PROBLEM TO WORK ON – Go through the data below and return each line where the string "typescript" appears.

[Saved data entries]
━━━━━━━━━━━━━━━━━━━━

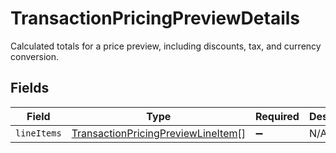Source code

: # TransactionPricingPreviewDetails

Calculated totals for a price preview, including discounts, tax, and currency conversion.


## Fields

| Field                                                                                           | Type                                                                                            | Required                                                                                        | Description                                                                                     |
| ----------------------------------------------------------------------------------------------- | ----------------------------------------------------------------------------------------------- | ----------------------------------------------------------------------------------------------- | ----------------------------------------------------------------------------------------------- |
| `lineItems`                                                                                     | [TransactionPricingPreviewLineItem](../../models/shared/transactionpricingpreviewlineitem.md)[] | :heavy_minus_sign:                                                                              | N/A                                                                                             |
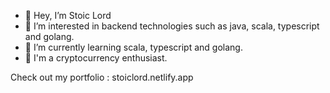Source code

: - 👋 Hey, I’m Stoic Lord
- 👀 I’m interested in backend technologies such as java, scala, typescript and golang.
- 🌱 I’m currently learning scala, typescript and golang.
- 🌱 I'm a cryptocurrency enthusiast.

Check out my portfolio : stoiclord.netlify.app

━━━━━━━━━━━━━━━━━━━━

SOLUTION TO THE PROBLEM –
- 👀 I’m interested in backend technologies such as java, scala, typescript and golang.
- 🌱 I’m currently learning scala, typescript and golang.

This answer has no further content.